Work request -> Read through the data and report every line in which the word "running" occurs.

Dataset excerpts ->
=== Section Start ===
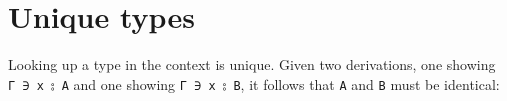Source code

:\hypertarget{unique-types}{%
\section{Unique types}\label{unique-types}}

Looking up a type in the context is unique. Given two derivations, one
showing \texttt{Γ\ ∋\ x\ ⦂\ A} and one showing \texttt{Γ\ ∋\ x\ ⦂\ B},
it follows that \texttt{A} and \texttt{B} must be identical:

\begin{fence}
\begin{code}%
\>[0]\AgdaSpace{}%
\AgdaSymbol{:}\AgdaSpace{}%
\AgdaSpace{}%
\AgdaSymbol{\{}\AgdaSpace{}%
\AgdaSpace{}%
\AgdaSpace{}%
\AgdaSymbol{\}}\AgdaSpace{}%
\AgdaSpace{}%
\AgdaSpace{}%
\AgdaSpace{}%
\AgdaSpace{}%
\AgdaSpace{}%
\AgdaSpace{}%
\AgdaSpace{}%
\AgdaSpace{}%
\AgdaSpace{}%
\AgdaSpace{}%
\AgdaSpace{}%
\AgdaSpace{}%
\AgdaSpace{}%
\AgdaSpace{}%
\AgdaSpace{}%
\<%
\\
\>[0]\AgdaSpace{}%
\AgdaSpace{}%
%
\>[27]\AgdaSymbol{=}%
\>[30]\<%
\\
\>[0]\AgdaSpace{}%
\AgdaSpace{}%
\AgdaSymbol{(}\AgdaSpace{}%
\AgdaSpace{}%
\AgdaSymbol{\AgdaUnderscore{})}%
\>[27]\AgdaSymbol{=}%
\>[30]\AgdaSpace{}%
\AgdaSymbol{(}\AgdaSpace{}%
\AgdaSymbol{)}\<%
\\
\>[0]\AgdaSpace{}%
\AgdaSymbol{(}\AgdaSpace{}%
\AgdaSpace{}%
\AgdaSymbol{\AgdaUnderscore{})}\AgdaSpace{}%
%
\>[27]\AgdaSymbol{=}%
\>[30]\AgdaSpace{}%
\AgdaSymbol{(}\AgdaSpace{}%
\AgdaSymbol{)}\<%
\\
\>[0]\AgdaSpace{}%
\AgdaSymbol{(}\AgdaSpace{}%
\AgdaSymbol{\AgdaUnderscore{}}\AgdaSpace{}%
\AgdaSymbol{)}\AgdaSpace{}%
\AgdaSymbol{(}\AgdaSpace{}%
\AgdaSymbol{\AgdaUnderscore{}}\AgdaSpace{}%
\AgdaSymbol{)}%
\>[27]\AgdaSymbol{=}%
\>[30]\AgdaSpace{}%
\AgdaSpace{}%
\<%
\end{code}
\end{fence}

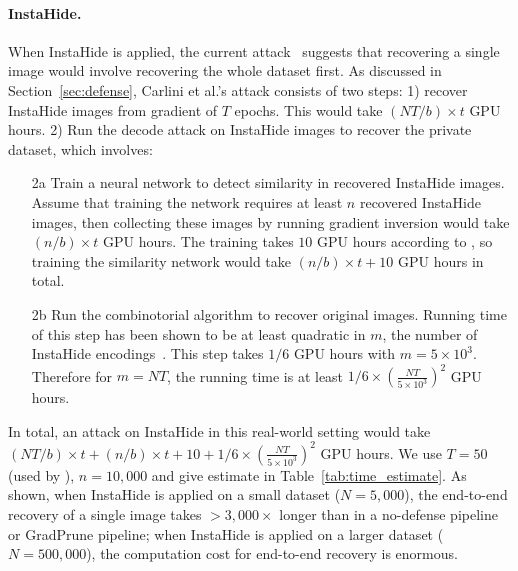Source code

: \paragraph{InstaHide.} When InstaHide is applied, the current attack~\citep{carlini2020attack} suggests that recovering a single image would involve recovering the whole dataset first. As discussed in Section~\ref{sec:defense}, Carlini et al.'s attack consists of two steps: 1) recover InstaHide images from gradient of $T$ epochs. This would take $ (NT/b) \times t$ GPU hours. 2) Run the decode attack \citep{carlini2020attack} on InstaHide images to recover the private dataset, which involves:

\begin{enumerate}
    \item[2a]  Train a neural network to detect similarity in recovered InstaHide images. Assume that training the network requires at least $n$ recovered InstaHide images, then collecting these images by running gradient inversion would take $(n/b) \times t$ GPU hours. The training takes $10$ GPU hours according to \citep{carlini2020attack}, so training the similarity network would take $(n/b) \times t + 10$ GPU hours in total.
    \item[2b] Run the combinotorial algorithm to recover original images. Running time of this step has been shown to be at least quadratic in $m$, the number of InstaHide encodings~\citep{chen2020instahide}. This step takes $1/6$ GPU hours with $m=5\times 10 ^{3}$. Therefore for $m=NT$, the running time is at least $1/6 \times (\frac{NT}{5\times 10 ^{3}})^2$ GPU hours.
\end{enumerate}

In total, an attack on InstaHide in this real-world setting would take $ (NT/b) \times t + (n/b) \times t + 10 + 1/6 \times (\frac{NT}{5\times 10 ^{3}})^2$ GPU hours. We use $T=50$ (used by \citep{carlini2020attack}), $n=10,000$ and give estimate in Table~\ref{tab:time_estimate}. As shown, when InstaHide is applied on a small dataset ($N=5,000$), the end-to-end recovery of a single image takes $>3,000\times$ longer than in a no-defense pipeline or GradPrune pipeline; when InstaHide is applied on a larger dataset ($N=500,000$), the computation cost for end-to-end recovery is enormous.

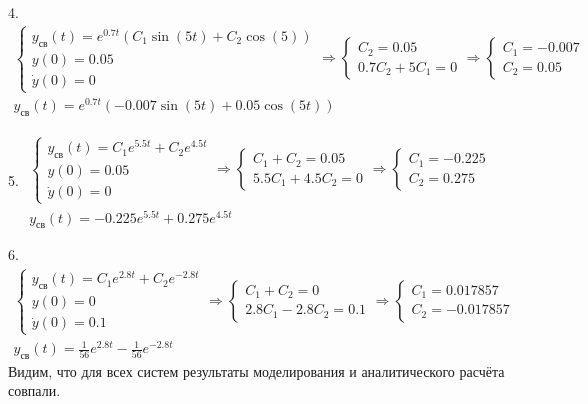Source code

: \vspace{1em}

4. $\begin{array}{l}
\left\lbrace \begin{array}{c}
y_{св} (t)=e^{0.7t} (C_1 \sin (5t)+C_2 \cos (5))\\
y(0)=0.05\\
\dot{y} (0)=0
\end{array}\right.\Rightarrow \left\lbrace \begin{array}{c}
C_2 =0.05\\
0.7C_2 +5C_1 =0
\end{array}\right.\Rightarrow \left\lbrace \begin{array}{c}
C_1 =-0.007\\
C_2 =0.05
\end{array}\right.\\
y_{\textrm{св}} (t)=e^{0.7t} (-0.007\sin (5t)+0.05\cos (5t))
\end{array}$

\vspace{1em}

5. $\begin{array}{l}
\left\lbrace \begin{array}{c}
y_{св} (t)=C_1 e^{5.5t} +C_2 e^{4.5t} \\
y(0)=0.05\\
\dot{y} (0)=0
\end{array}\right.\Rightarrow \left\lbrace \begin{array}{c}
C_1 +C_2 =0.05\\
5.5C_1 +4.5C_2 =0
\end{array}\right.\Rightarrow \left\lbrace \begin{array}{c}
C_1 =-0.225\\
C_2 =0.275
\end{array}\right.\\
y_{\textrm{св}} (t)=-0.225e^{5.5t} +0.275e^{4.5t} 
\end{array}$

\vspace{1em}

6. $\begin{array}{l}
\left\lbrace \begin{array}{c}
y_{св} (t)=C_1 e^{2.8t} +C_2 e^{-2.8t} \\
y(0)=0\\
\dot{y} (0)=0.1
\end{array}\right.\Rightarrow \left\lbrace \begin{array}{c}
C_1 +C_2 =0\\
2.8C_1 -2.8C_2 =0.1
\end{array}\right.\Rightarrow \left\lbrace \begin{array}{c}
C_1 =0.017857\\
C_2 =-0.017857
\end{array}\right.\\
y_{\textrm{св}} (t)=\frac{1}{56}e^{2.8t} -\frac{1}{56}e^{-2.8t} 
\end{array}$
\\
Видим, что для всех систем результаты моделирования и аналитического расчёта совпали.\\

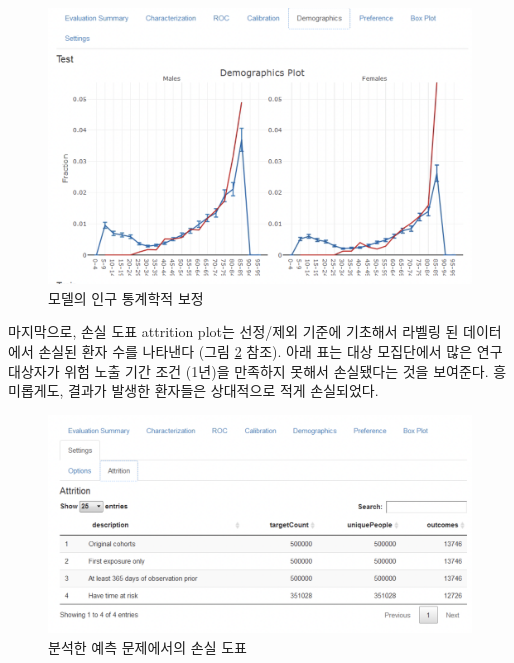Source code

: \documentclass[10.5pt]{book}
\theoremstyle{definition}
\theoremstyle{definition}
\theoremstyle{definition}
\theoremstyle{remark}
\begin{document}
\begin{figure}

{\centering \includegraphics[width=1\linewidth]{images/PatientLevelPrediction/shiny/singleShiny/singleShinyDemo} 

}

\caption{모델의 인구 통계학적 보정}\label{fig:shinyDemo}
\end{figure}

마지막으로, 손실 도표 attrition plot는 선정/제외 기준에 기초해서 라벨링
된 데이터에서 손실된 환자 수를 나타낸다 (그림 \ref{fig:shinyAtt} 참조).
아래 표는 대상 모집단에서 많은 연구대상자가 위험 노출 기간 조건 (1년)을
만족하지 못해서 손실됐다는 것을 보여준다. 흥미롭게도, 결과가 발생한
환자들은 상대적으로 적게 손실되었다.

\begin{figure}

{\centering \includegraphics[width=1\linewidth]{images/PatientLevelPrediction/shiny/singleShiny/singleShinyAtt} 

}

\caption{분석한 예측 문제에서의 손실 도표}\label{fig:shinyAtt}
\end{figure}
\end{document}
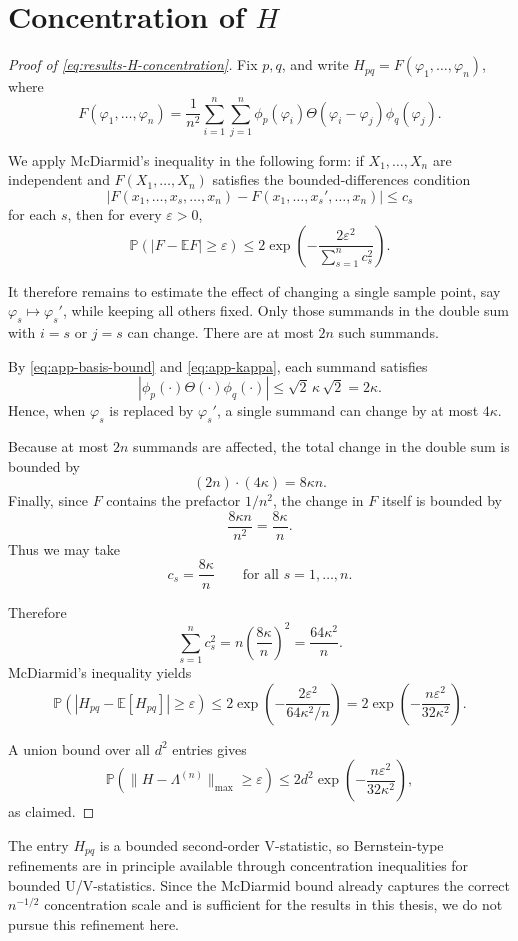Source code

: \section{Concentration of \(H\)}
\label{sec:app-H-proof}

\begin{proof}[Proof of \eqref{eq:results-H-concentration}]
	Fix \(p,q\), and write \(H_{pq}=F(\varphi_1,\dots,\varphi_n)\), where
	\[
		F(\varphi_1,\dots,\varphi_n)
		=
		\frac{1}{n^2}\sum_{i=1}^n\sum_{j=1}^n
		\phi_p(\varphi_i)\Theta(\varphi_i-\varphi_j)\phi_q(\varphi_j).
	\]

	We apply McDiarmid's inequality \citep{Vershynin_2018b} in the following form: if
	\(X_1,\dots,X_n\) are independent and
	\(F(X_1,\dots,X_n)\) satisfies the bounded-differences condition
	\[
		|F(x_1,\dots,x_s,\dots,x_n)-F(x_1,\dots,x_s',\dots,x_n)|\le c_s
	\]
	for each \(s\), then for every \(\varepsilon>0\),
	\[
		\mathbb P\!\left(|F-\mathbb EF|\ge \varepsilon\right)
		\le
		2\exp\!\left(-\frac{2\varepsilon^2}{\sum_{s=1}^n c_s^2}\right).
	\]

	It therefore remains to estimate the effect of changing a single sample point, say
	\(\varphi_s\mapsto \varphi_s'\), while keeping all others fixed.
	Only those summands in the double sum with \(i=s\) or \(j=s\) can change. There are at most
	\(2n\) such summands.

	By \eqref{eq:app-basis-bound} and \eqref{eq:app-kappa}, each summand satisfies
	\[
		|\phi_p(\cdot)\Theta(\cdot)\phi_q(\cdot)|
		\le
		\sqrt2\,\kappa\,\sqrt2
		=
		2\kappa.
	\]
	Hence, when \(\varphi_s\) is replaced by \(\varphi_s'\), a single summand can change by at most \(4\kappa\).

	Because at most \(2n\) summands are affected, the total change in the double sum is bounded by
	\[
		(2n)\cdot (4\kappa)=8\kappa n.
	\]
	Finally, since \(F\) contains the prefactor \(1/n^2\), the change in \(F\) itself is bounded by
	\[
		\frac{8\kappa n}{n^2}=\frac{8\kappa}{n}.
	\]
	Thus we may take
	\[
		c_s=\frac{8\kappa}{n}
		\qquad\text{for all } s=1,\dots,n.
	\]

	Therefore
	\[
		\sum_{s=1}^n c_s^2
		=
		n\left(\frac{8\kappa}{n}\right)^2
		=
		\frac{64\kappa^2}{n}.
	\]
	McDiarmid's inequality yields
	\[
		\mathbb P\!\left(|H_{pq}-\mathbb E[H_{pq}]|\ge \varepsilon\right)
		\le
		2\exp\!\left(
		-\frac{2\varepsilon^2}{64\kappa^2/n}
		\right)
		=
		2\exp\!\left(-\frac{n\varepsilon^2}{32\kappa^2}\right).
	\]

	A union bound over all \(d^2\) entries gives
	\[
		\mathbb P\!\left(\|H-\Lambda^{(n)}\|_{\max}\ge \varepsilon\right)
		\le
		2d^2\exp\!\left(-\frac{n\varepsilon^2}{32\kappa^2}\right),
	\]
	as claimed.
\end{proof}
\begin{remark}
	The entry \(H_{pq}\) is a bounded second-order V-statistic, so Bernstein-type refinements are
	in principle available through concentration inequalities for bounded U/V-statistics. Since the
	McDiarmid bound already captures the correct \(n^{-1/2}\) concentration scale and is sufficient
	for the results in this thesis, we do not pursue this refinement here.
\end{remark}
=== Section End ===
Finished exercise ->
    \item[2a]  Train a neural network to detect similarity in recovered InstaHide images. Assume that training the network requires at least $n$ recovered InstaHide images, then collecting these images by running gradient inversion would take $(n/b) \times t$ GPU hours. The training takes $10$ GPU hours according to \citep{carlini2020attack}, so training the similarity network would take $(n/b) \times t + 10$ GPU hours in total.
    \item[2b] Run the combinotorial algorithm to recover original images. Running time of this step has been shown to be at least quadratic in $m$, the number of InstaHide encodings~\citep{chen2020instahide}. This step takes $1/6$ GPU hours with $m=5\times 10 ^{3}$. Therefore for $m=NT$, the running time is at least $1/6 \times (\frac{NT}{5\times 10 ^{3}})^2$ GPU hours.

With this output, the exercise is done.